# **Shakespeare Text Generation with Transformers**





In this notebook, we will learn how to implement a simple Transformer model in PyTorch as described in the Veswani et. al 2017 paper: Attention is All You Need. We will learn to generate shakespeare text in similar to the RNN notebook from the previous week. 


In [None]:
import math
import numpy as np
import torch
import torch.nn as nn
import torch.nn.functional as F
from torch.nn import Parameter
import torch
import torch.nn as nn
from torch.nn import functional as F


# Check whether GPU is available and can be used
# if CUDA is found then device is set accordingly
device = torch.device("cuda" if torch.cuda.is_available() else "cpu")

if not torch.cuda.is_available():
    print("Consider changing your run-time to GPU or training will be slow.")

In [None]:
# hyperparameters
batch_size = 16
block_size = 32 # what is the maximum context length for predictions?
max_iters = 5000
eval_interval = 100
learning_rate = 1e-3
eval_iters = 200
n_embd = 64
n_head = 4
n_layer = 4
dropout = 0.0

## The data: Shakespeare Sonnet

Shakespeare's sonnets can be found at the following URL featuring all of his works: http://shakespeare.mit.edu/

For convenience reasons we have extracted all the plain text of the sonnets: https://ocw.mit.edu/ans7870/6/6.006/s08/lecturenotes/files/t8.shakespeare.txt into a separate textfile and have added it to the class' repository. We will thus download it from there:

In [None]:
!wget https://raw.githubusercontent.com/ccc-frankfurt/Practical_ML_SS21/master/week06/sonnets.txt

--2023-04-11 13:18:42--  https://raw.githubusercontent.com/ccc-frankfurt/Practical_ML_SS21/master/week06/sonnets.txt
Resolving raw.githubusercontent.com (raw.githubusercontent.com)... 185.199.108.133, 185.199.109.133, 185.199.110.133, ...
Connecting to raw.githubusercontent.com (raw.githubusercontent.com)|185.199.108.133|:443... connected.
HTTP request sent, awaiting response... 200 OK
Length: 94081 (92K) [text/plain]
Saving to: ‘sonnets.txt’


2023-04-11 13:18:43 (57.1 MB/s) - ‘sonnets.txt’ saved [94081/94081]

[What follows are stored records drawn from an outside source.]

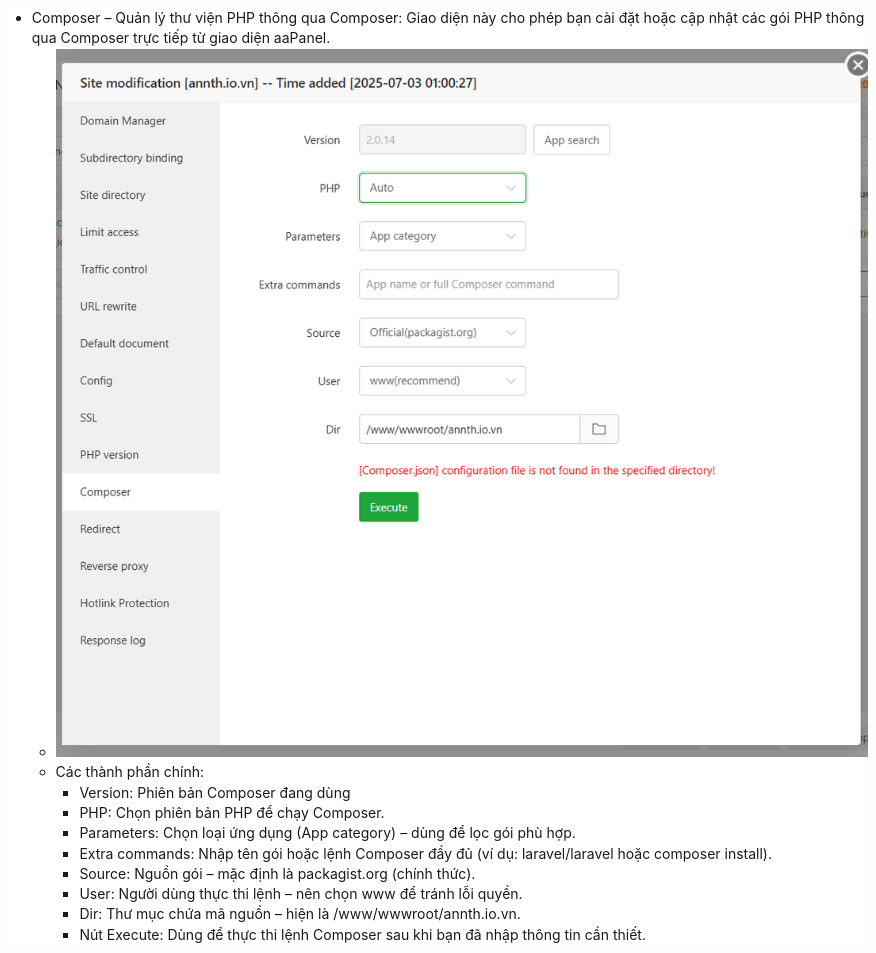 - Composer – Quản lý thư viện PHP thông qua Composer: Giao diện này cho phép bạn cài đặt hoặc cập nhật các gói PHP thông qua Composer trực tiếp từ giao diện aaPanel.
	- ![images](./images/aa-132.png)			
	- Các thành phần chính:
		- Version: Phiên bản Composer đang dùng 
		- PHP: Chọn phiên bản PHP để chạy Composer.
		- Parameters: Chọn loại ứng dụng (App category) – dùng để lọc gói phù hợp.
		- Extra commands: Nhập tên gói hoặc lệnh Composer đầy đủ (ví dụ: laravel/laravel hoặc composer install).
		- Source: Nguồn gói – mặc định là packagist.org (chính thức).
		- User: Người dùng thực thi lệnh – nên chọn www để tránh lỗi quyền.
		- Dir: Thư mục chứa mã nguồn – hiện là /www/wwwroot/annth.io.vn.
		- Nút Execute: Dùng để thực thi lệnh Composer sau khi bạn đã nhập thông tin cần thiết.
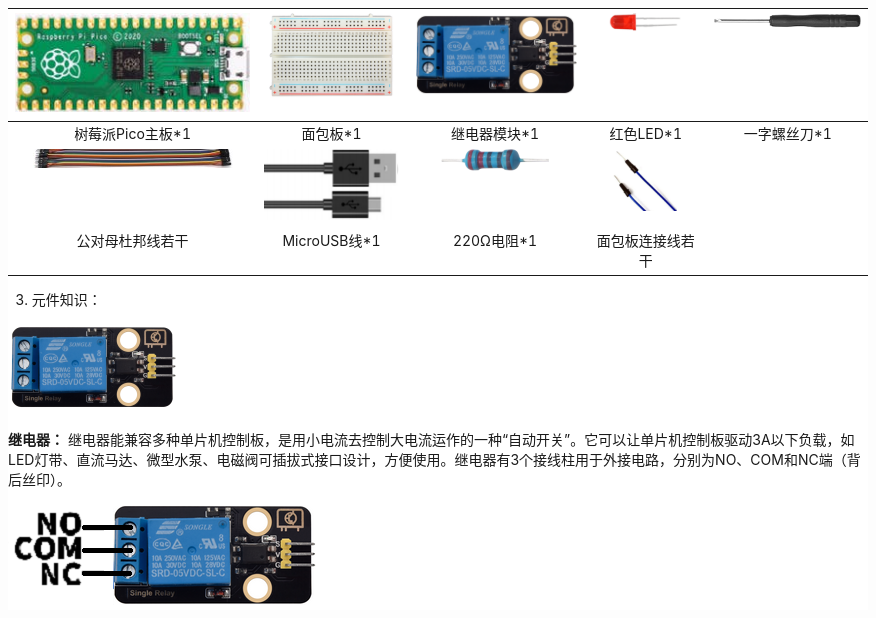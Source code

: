 |![](./media/d12071168fd2fd07dcd66e4a187d91bd.png)|![](./media/3eb806e0acb028c1b242da3b85c44e58.png)|![](./media/1677c94f2390adeb3df19bfabd6ced88.png)|![](./media/28c28e6163de71f861c1f8f9bf621ee2.png)|![](./media/5a0d069fdb6c0f5901be9f9e2bd07e7d.png)|
| :--: | :--: | :--: |:--: |:--: |
|树莓派Pico主板*1|面包板*1|继电器模块*1|红色LED*1|一字螺丝刀*1|
|![](./media/dda94299cc2abaff2c9cb8ff7ce365ff.jpg)|![](./media/a6ff46e05db89a18ffe62f2f6c66c701.png)|![](./media/11f324f82f890b0691f134e1ea7a3765.png)| ![](./media/8d920d12138bd3b4e62f02cecc2c63a3.png)| |
|公对母杜邦线若干|MicroUSB线*1|220Ω电阻*1|面包板连接线若干| |

3. 元件知识：

![](./media/1677c94f2390adeb3df19bfabd6ced88.png)

**继电器：** 继电器能兼容多种单片机控制板，是用小电流去控制大电流运作的一种“自动开关”。它可以让单片机控制板驱动3A以下负载，如LED灯带、直流马达、微型水泵、电磁阀可插拔式接口设计，方便使用。继电器有3个接线柱用于外接电路，分别为NO、COM和NC端（背后丝印）。

![](./media/66a8a3f7f871c513156c68de0153722a.png)
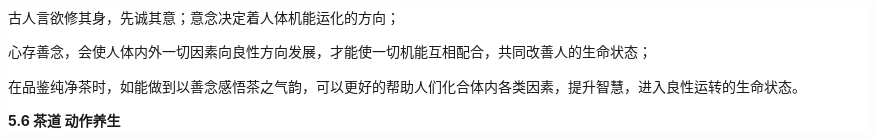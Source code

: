   </div>
 </center>
 <p>
  古人言欲修其身，先诚其意；意念决定着人体机能运化的方向；
 </p>
 <center>
  <div style="max-width: 632px;height:180px; display: none; text-align: center; margin: 0 auto; overflow: hidden;overflow-x: hidden;">
   <div id="taboola-midarticle-thumbnails" style="max-width: 632px;height:180px;overflow: hidden;overflow-x: hidden;">
   </div>
  </div>
  <div>
   <center>
    <div id="div-gpt-ad-1589559869784-0">
    </div>
   </center>
  </div>
 </center>
 <p>
  心存善念，会使人体内外一切因素向良性方向发展，才能使一切机能互相配合，共同改善人的生命状态；
 </p>
 <center>
  <div style="max-width: 632px;height:180px; display: none; text-align: center; margin: 0 auto; overflow: hidden;overflow-x: hidden;">
   <div id="taboola-midarticle-thumbnails" style="max-width: 632px;height:180px;overflow: hidden;overflow-x: hidden;">
   </div>
  </div>
  <div>
   <center>
    <div id="div-gpt-ad-1589559869784-0">
    </div>
   </center>
  </div>
 </center>
 <p>
  在品鉴纯净茶时，如能做到以善念感悟茶之气韵，可以更好的帮助人们化合体内各类因素，提升智慧，进入良性运转的生命状态。
 </p>
 <center>
  <div style="max-width: 632px;height:180px; display: none; text-align: center; margin: 0 auto; overflow: hidden;overflow-x: hidden;">
   <div id="taboola-midarticle-thumbnails" style="max-width: 632px;height:180px;overflow: hidden;overflow-x: hidden;">
   </div>
  </div>
  <div>
   <center>
    <div id="div-gpt-ad-1589559869784-0">
    </div>
   </center>
  </div>
 </center>
 <p>
  <strong>
   5.6
   <span href="https://www.secretchina.com/news/gb/tag/茶道" target="_blank">
    茶道
   </span>
   动作养生
  </strong>
 </p>
 <center>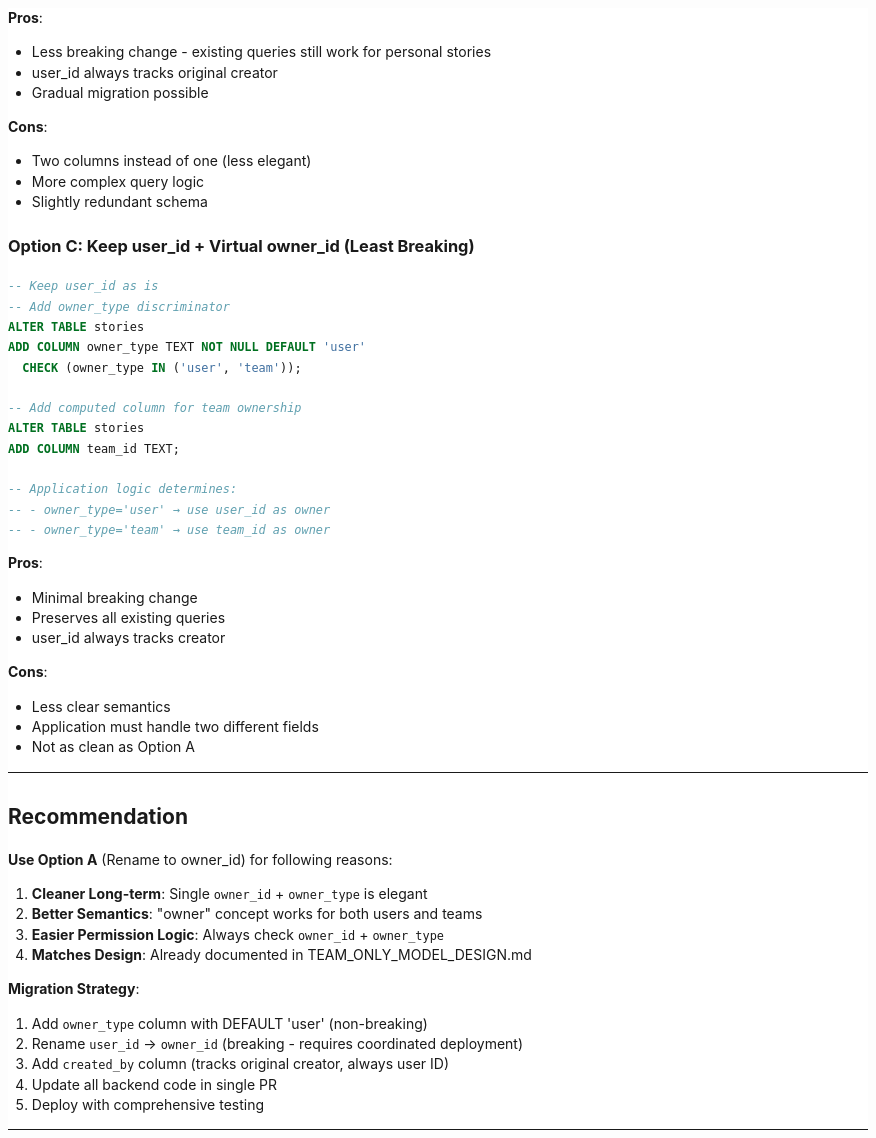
 ```sql
```

**Pros**:
- Less breaking change - existing queries still work for personal stories
- user_id always tracks original creator
- Gradual migration possible

**Cons**:
- Two columns instead of one (less elegant)
- More complex query logic
- Slightly redundant schema

### Option C: Keep user_id + Virtual owner_id (Least Breaking)
```sql
-- Keep user_id as is
-- Add owner_type discriminator
ALTER TABLE stories
ADD COLUMN owner_type TEXT NOT NULL DEFAULT 'user'
  CHECK (owner_type IN ('user', 'team'));

-- Add computed column for team ownership
ALTER TABLE stories
ADD COLUMN team_id TEXT;

-- Application logic determines:
-- - owner_type='user' → use user_id as owner
-- - owner_type='team' → use team_id as owner
```

**Pros**:
- Minimal breaking change
- Preserves all existing queries
- user_id always tracks creator

**Cons**:
- Less clear semantics
- Application must handle two different fields
- Not as clean as Option A

---

## Recommendation

**Use Option A** (Rename to owner_id) for following reasons:

1. **Cleaner Long-term**: Single `owner_id` + `owner_type` is elegant
2. **Better Semantics**: "owner" concept works for both users and teams
3. **Easier Permission Logic**: Always check `owner_id` + `owner_type`
4. **Matches Design**: Already documented in TEAM_ONLY_MODEL_DESIGN.md

**Migration Strategy**:
1. Add `owner_type` column with DEFAULT 'user' (non-breaking)
2. Rename `user_id` → `owner_id` (breaking - requires coordinated deployment)
3. Add `created_by` column (tracks original creator, always user ID)
4. Update all backend code in single PR
5. Deploy with comprehensive testing

---
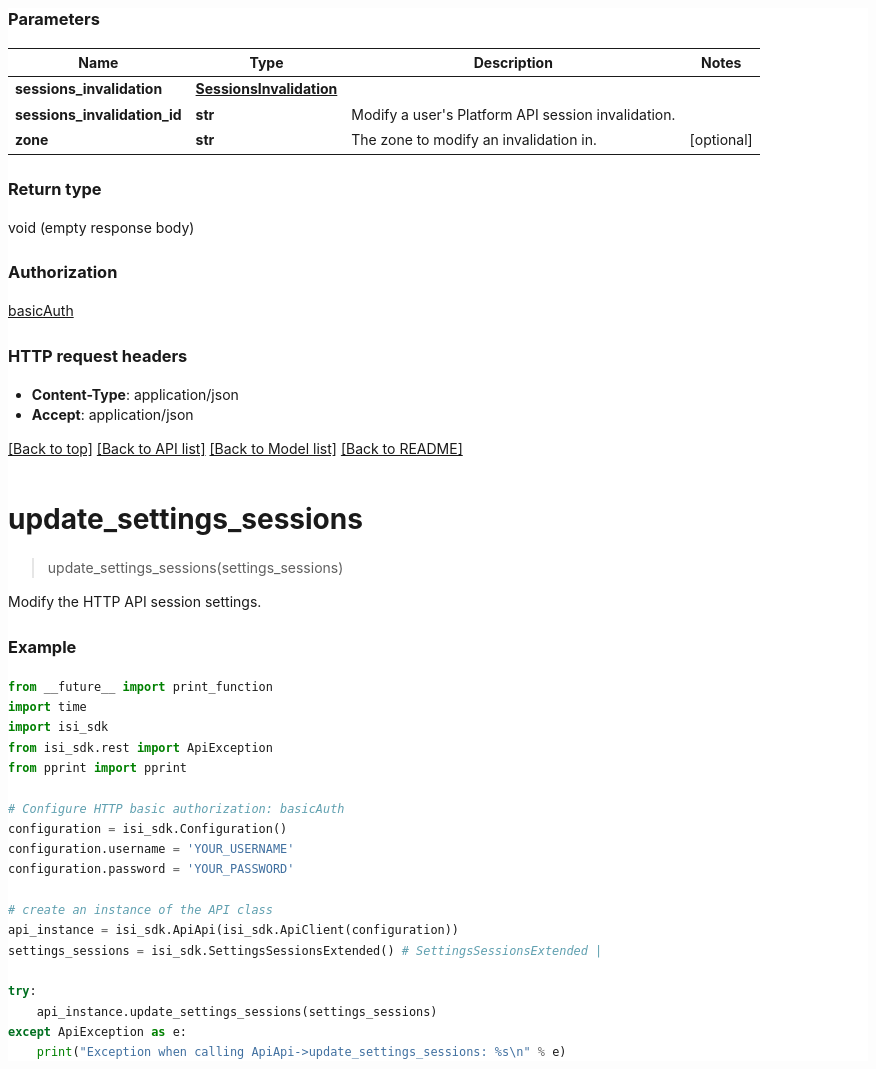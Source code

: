 ### Parameters

Name | Type | Description  | Notes
------------- | ------------- | ------------- | -------------
 **sessions_invalidation** | [**SessionsInvalidation**](SessionsInvalidation.md)|  | 
 **sessions_invalidation_id** | **str**| Modify a user&#39;s Platform API session invalidation. | 
 **zone** | **str**| The zone to modify an invalidation in. | [optional] 

### Return type

void (empty response body)

### Authorization

[basicAuth](../README.md#basicAuth)

### HTTP request headers

 - **Content-Type**: application/json
 - **Accept**: application/json

[[Back to top]](#) [[Back to API list]](../README.md#documentation-for-api-endpoints) [[Back to Model list]](../README.md#documentation-for-models) [[Back to README]](../README.md)

# **update_settings_sessions**
> update_settings_sessions(settings_sessions)



Modify the HTTP API session settings.

### Example
```python
from __future__ import print_function
import time
import isi_sdk
from isi_sdk.rest import ApiException
from pprint import pprint

# Configure HTTP basic authorization: basicAuth
configuration = isi_sdk.Configuration()
configuration.username = 'YOUR_USERNAME'
configuration.password = 'YOUR_PASSWORD'

# create an instance of the API class
api_instance = isi_sdk.ApiApi(isi_sdk.ApiClient(configuration))
settings_sessions = isi_sdk.SettingsSessionsExtended() # SettingsSessionsExtended | 

try:
    api_instance.update_settings_sessions(settings_sessions)
except ApiException as e:
    print("Exception when calling ApiApi->update_settings_sessions: %s\n" % e)
```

We can open the text file and print an excerpt.



In [None]:
# Open shakespeare text file and read the data
with open('sonnets.txt', 'r') as f:
    text = f.read()
print("length of dataset in characters: ", len(text))
# print an excerpt of the text 
print(text[:100])

length of dataset in characters:  94081
From fairest creatures we desire increase,
That thereby beauty's rose might never die,
But as the ri


Create a maping from characters to integers

In [None]:
#This is the Character Level Tokenizer
# here are all the unique characters that occur in this text
chars = sorted(list(set(text)))
vocabulary_size = len(chars)
# create a mapping from characters to integers
s_to_int = { char:i for i,char in enumerate(chars) }
int_to_s = { i:char for i,char in enumerate(chars) }
lambda_enc = lambda s: [s_to_int[c] for c in s] # A lambda function that takes a string of characters and outputs a list of integers
lambda_dec = lambda l: ''.join([int_to_s[i] for i in l]) #A lambda function that takes a list of integers and outputs a string of characters

Tranform the text data to integers and split it to train and val sets.

In [None]:

data = torch.tensor(lambda_enc(text), dtype=torch.long) #TODO use the lambda encoder function to transform the text to a Tensor. 
n = #TODO We will split the data 90% for  traininig and the  rest for validation.
train_data =  #TODO
val_data =  #TODO

Create a function to generate batches for training and validation


In [None]:
def get_batch(split='train'):
    # generate a small batch of data of inputs x and targets y
    data = train_data if split == 'train' else val_data
    indices_x =  #TODO pick a batch random indices. We recommend using the torch.randint(...,(batch_size,))
    input_seqs =  #TODO  Create the input sequences. Hint: You can use use torch.stack function to stack tensors after iterating through indices_x variable
    predicted_seqs = #TODO Create the sequences that we want to predict. 
    return input_seqs.to(device), predicted_seqs.to(device)


In [None]:
@torch.no_grad()
def estimate_loss():
    out = {}
    model.eval()
    for split in ['train', 'val']:
        losses = torch.zeros(eval_iters)
        for k in range(eval_iters):
            X, Y = get_batch(split)
            logits, loss = model(X, Y)
            losses[k] = loss.item()
        out[split] = losses.mean()
    model.train()
    return out

In [None]:
class Head(nn.Module):
    """ one head of self-attention """

    def __init__(self, head_size):
        super().__init__()
        #TODO Specify the linear layers for key, query and values. Hint: n_emb refers to the lenght of the inputs for the following layers.
        self.key = #TODO
        self.query = #TODO
        self.value = #TODO
        self.register_buffer('tril', torch.tril(torch.ones(block_size, block_size)))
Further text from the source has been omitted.